Dale noticed that here, so short a distance out of town, the forest began to reassert itself. Dyer was surrounded to the north and west by large expanses of potato fields, but to the south and east, towards Canada, it was all heavy forest, primarily towering spruce and pine. The wind swayed the tall tops of the trees which hissed like steam. The slanting sun had almost no chance of cutting through the thick growth, and everything was cast in deep shadow.

As they walked from the car toward the rock, three crows took flight from the pile of litter where they had been picking. Cawing rough protests at being disturbed, they wheeled overhead once and then vanished into the woods.

“Great omen,” Dale said. He was a bit surprised at himself for sounding so superstitious—
first Rodgers and his evil eye, and now three crows! Good way to end up in the funny farm
, he told himself.

The boulder on the side of the road was much larger than Dale had imagined it from Winfield’s description. It was twelve feet tall and covered an area of ground larger than three full-sized dump trucks. Rusted beer and soda cans, along with candy wrappers and empty potato chip bags, which the crows had been picking ranged the base of the rock like a filthy necklace.

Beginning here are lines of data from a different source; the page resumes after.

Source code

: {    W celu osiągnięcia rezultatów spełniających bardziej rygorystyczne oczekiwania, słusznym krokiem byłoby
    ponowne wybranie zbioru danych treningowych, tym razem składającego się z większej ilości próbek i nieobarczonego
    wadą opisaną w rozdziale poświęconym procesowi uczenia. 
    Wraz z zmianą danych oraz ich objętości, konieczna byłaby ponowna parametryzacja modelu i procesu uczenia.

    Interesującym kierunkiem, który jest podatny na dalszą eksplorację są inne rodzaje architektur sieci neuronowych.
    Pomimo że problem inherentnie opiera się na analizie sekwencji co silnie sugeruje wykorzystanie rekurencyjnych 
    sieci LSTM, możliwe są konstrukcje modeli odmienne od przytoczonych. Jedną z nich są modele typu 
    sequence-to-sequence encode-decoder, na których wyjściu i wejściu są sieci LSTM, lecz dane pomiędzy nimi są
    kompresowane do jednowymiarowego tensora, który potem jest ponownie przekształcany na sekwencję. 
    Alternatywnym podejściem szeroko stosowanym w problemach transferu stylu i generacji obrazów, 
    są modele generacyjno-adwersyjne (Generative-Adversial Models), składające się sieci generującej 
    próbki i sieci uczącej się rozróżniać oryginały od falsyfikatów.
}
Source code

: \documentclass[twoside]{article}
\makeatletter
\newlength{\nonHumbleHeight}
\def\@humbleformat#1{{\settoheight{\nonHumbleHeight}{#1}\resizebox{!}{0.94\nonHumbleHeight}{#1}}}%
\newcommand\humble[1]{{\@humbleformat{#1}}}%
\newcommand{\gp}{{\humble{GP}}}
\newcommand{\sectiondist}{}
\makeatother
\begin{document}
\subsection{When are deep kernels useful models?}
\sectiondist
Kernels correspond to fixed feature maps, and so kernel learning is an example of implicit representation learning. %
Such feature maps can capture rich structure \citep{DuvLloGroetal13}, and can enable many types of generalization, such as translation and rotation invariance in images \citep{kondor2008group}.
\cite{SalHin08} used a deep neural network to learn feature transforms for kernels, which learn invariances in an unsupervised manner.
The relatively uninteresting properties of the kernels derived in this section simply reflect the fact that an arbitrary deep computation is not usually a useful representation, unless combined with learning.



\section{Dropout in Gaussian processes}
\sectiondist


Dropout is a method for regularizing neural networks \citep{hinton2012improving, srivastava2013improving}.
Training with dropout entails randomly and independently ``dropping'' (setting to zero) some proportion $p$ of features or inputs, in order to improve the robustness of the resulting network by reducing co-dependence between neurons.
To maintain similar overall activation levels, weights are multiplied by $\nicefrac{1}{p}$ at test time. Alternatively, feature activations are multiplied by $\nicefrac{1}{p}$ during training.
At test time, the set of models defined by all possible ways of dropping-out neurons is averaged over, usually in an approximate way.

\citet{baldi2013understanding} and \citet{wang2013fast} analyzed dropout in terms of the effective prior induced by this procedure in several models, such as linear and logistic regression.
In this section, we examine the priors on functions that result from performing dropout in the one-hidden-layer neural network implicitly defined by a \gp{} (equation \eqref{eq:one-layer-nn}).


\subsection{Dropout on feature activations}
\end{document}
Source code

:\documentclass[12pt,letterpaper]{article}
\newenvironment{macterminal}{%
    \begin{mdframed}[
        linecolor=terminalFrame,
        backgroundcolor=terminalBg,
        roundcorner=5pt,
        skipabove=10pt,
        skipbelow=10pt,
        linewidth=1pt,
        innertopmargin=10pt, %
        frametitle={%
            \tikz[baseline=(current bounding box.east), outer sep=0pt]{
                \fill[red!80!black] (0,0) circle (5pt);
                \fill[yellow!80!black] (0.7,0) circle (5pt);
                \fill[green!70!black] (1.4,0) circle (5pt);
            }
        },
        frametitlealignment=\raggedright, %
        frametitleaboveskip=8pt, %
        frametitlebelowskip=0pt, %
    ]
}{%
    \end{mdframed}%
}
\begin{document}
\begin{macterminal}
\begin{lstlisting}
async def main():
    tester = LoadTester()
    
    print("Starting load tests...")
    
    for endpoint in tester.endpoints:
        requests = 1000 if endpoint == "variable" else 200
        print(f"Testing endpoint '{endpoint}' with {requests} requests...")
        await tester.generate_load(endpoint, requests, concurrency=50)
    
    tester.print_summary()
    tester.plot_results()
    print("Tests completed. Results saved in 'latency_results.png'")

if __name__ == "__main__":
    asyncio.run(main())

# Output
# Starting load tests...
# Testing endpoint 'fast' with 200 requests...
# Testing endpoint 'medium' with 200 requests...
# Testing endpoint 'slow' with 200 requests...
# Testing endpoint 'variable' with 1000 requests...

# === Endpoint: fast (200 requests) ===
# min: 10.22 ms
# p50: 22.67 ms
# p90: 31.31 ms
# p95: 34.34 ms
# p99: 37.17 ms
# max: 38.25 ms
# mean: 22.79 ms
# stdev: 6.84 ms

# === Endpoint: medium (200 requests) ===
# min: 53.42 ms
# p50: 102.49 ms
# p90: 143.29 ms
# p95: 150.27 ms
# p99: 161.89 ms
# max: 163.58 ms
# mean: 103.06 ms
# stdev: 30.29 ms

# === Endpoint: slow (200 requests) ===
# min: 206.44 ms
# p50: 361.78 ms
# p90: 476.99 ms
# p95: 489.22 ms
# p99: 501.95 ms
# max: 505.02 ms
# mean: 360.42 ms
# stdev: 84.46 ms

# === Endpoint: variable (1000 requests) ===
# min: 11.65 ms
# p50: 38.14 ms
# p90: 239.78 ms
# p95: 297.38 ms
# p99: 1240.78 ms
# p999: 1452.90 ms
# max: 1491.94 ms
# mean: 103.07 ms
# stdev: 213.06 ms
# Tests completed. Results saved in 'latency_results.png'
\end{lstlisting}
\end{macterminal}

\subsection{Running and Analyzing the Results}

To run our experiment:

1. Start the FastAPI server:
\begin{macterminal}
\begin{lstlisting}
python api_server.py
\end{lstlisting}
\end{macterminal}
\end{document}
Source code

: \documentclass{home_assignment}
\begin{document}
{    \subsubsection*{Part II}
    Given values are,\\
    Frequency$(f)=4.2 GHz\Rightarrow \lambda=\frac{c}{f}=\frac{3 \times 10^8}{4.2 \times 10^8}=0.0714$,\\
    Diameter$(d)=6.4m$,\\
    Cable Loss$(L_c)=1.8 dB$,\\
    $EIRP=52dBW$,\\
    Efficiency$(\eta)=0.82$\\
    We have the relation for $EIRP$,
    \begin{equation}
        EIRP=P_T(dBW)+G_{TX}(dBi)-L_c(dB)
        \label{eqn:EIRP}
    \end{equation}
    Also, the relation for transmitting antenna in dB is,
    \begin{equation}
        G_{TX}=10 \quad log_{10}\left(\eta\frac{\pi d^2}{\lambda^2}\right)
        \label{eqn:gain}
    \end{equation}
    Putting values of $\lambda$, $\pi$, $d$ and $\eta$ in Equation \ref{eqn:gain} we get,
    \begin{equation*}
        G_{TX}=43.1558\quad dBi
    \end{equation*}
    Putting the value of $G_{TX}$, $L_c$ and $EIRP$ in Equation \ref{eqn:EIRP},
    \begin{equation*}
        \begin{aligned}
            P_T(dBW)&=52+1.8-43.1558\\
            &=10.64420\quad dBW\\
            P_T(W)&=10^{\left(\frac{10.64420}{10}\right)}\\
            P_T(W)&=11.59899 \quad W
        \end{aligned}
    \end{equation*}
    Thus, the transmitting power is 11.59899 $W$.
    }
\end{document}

Dale whistled between his teeth as he looked up at the rock. “Looks like the kids in these parts like to party out there,” he said.

Donna nodded. “It was the same back when I was in school. They like to sit up at the top at night, drinking beer or smoking pot, waiting to see if there’d be an accident.

“They’re not ambulance chasers; they let the ambulance come to them. Sounds like great fun!” Dale said, kicking up a clump of crumpled, sun-bleached litter.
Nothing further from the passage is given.